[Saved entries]
——

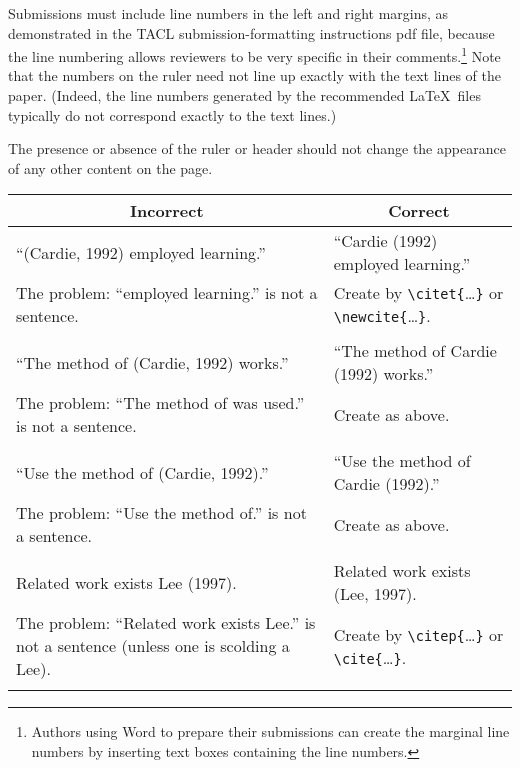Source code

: \documentclass[11pt,a4paper]{article}
\newcommand{\ex}[1]{{\sf #1}}
\begin{document}
Submissions must include line numbers in the left and right
margins, as demonstrated in the TACL submission-formatting
instructions pdf file, because the line numbering allows reviewers to be very
specific in their comments.\footnote{Authors using Word to prepare their
submissions can create the marginal line numbers by inserting text
boxes containing the line numbers.}
Note that the numbers on the ruler need not line up exactly with the text lines
of the paper. (Indeed, the line numbers generated by the recommended \LaTeX{}les typically do not correspond exactly to the text lines.)
\fi

The presence or absence of the ruler or header should not change the appearance
of any other content on the page.



\begin{table*}[t]
\centering
\begin{tabular}{p{7.8cm}@{\hskip .5cm}p{7.8cm}}
\multicolumn{1}{c}{{\bf Incorrect}} & \multicolumn{1}{c}{{\bf Correct}} \\  \hline
``\ex{(Cardie, 1992) employed learning.}'' &
``\ex{Cardie (1992) employed learning.}'' \\
{The problem}:  ``employed learning.'' is not a sentence.  & Create by
\verb+\citet{+\ldots\verb+}+  or \verb+\newcite{+\ldots\verb+}+. \\
\\  \hline
``\ex{The method of (Cardie, 1992) works.}'' &
``\ex{The method of Cardie (1992) works.}''  \\
{The problem}:  ``The method of was used.'' is not a sentence.  & Create as
above.\\ \\\hline
``\ex{Use the method of (Cardie, 1992).}'' &
``\ex{Use the method of Cardie (1992).}''  \\
{The problem}:  ``Use the method of.'' is not a sentence.  & Create as
above.\\ \\\hline
\ex{Related work exists Lee (1997).} & \ex{Related work exists (Lee,
1997).} \\
{The problem}:  ``Related work exists Lee.'' is not a sentence (unless one
is scolding a Lee). & Create by
\verb+\citep{+\ldots\verb+}+  or \verb+\cite{+\ldots\verb+}+. \\
\\  \hline
\end{tabular}
\caption{\label{tab:cite-commands} Examples of incorrect and correct citation
  format.  Also depicted are citation commands supported by the
  tacl2018.sty file, which is based on the natbib package and
  supports all natbib citation commands.
  The tacl2018.sty file also supports commands defined in previous ACL style
  files
  for compatibility.
  }
\end{table*}
\end{document}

——

For each line above that holds the string "employed", provide a copy of that line.

Response to the task:
``\ex{(Cardie, 1992) employed learning.}'' &
``\ex{Cardie (1992) employed learning.}'' \\
{The problem}:  ``employed learning.'' is not a sentence.  & Create by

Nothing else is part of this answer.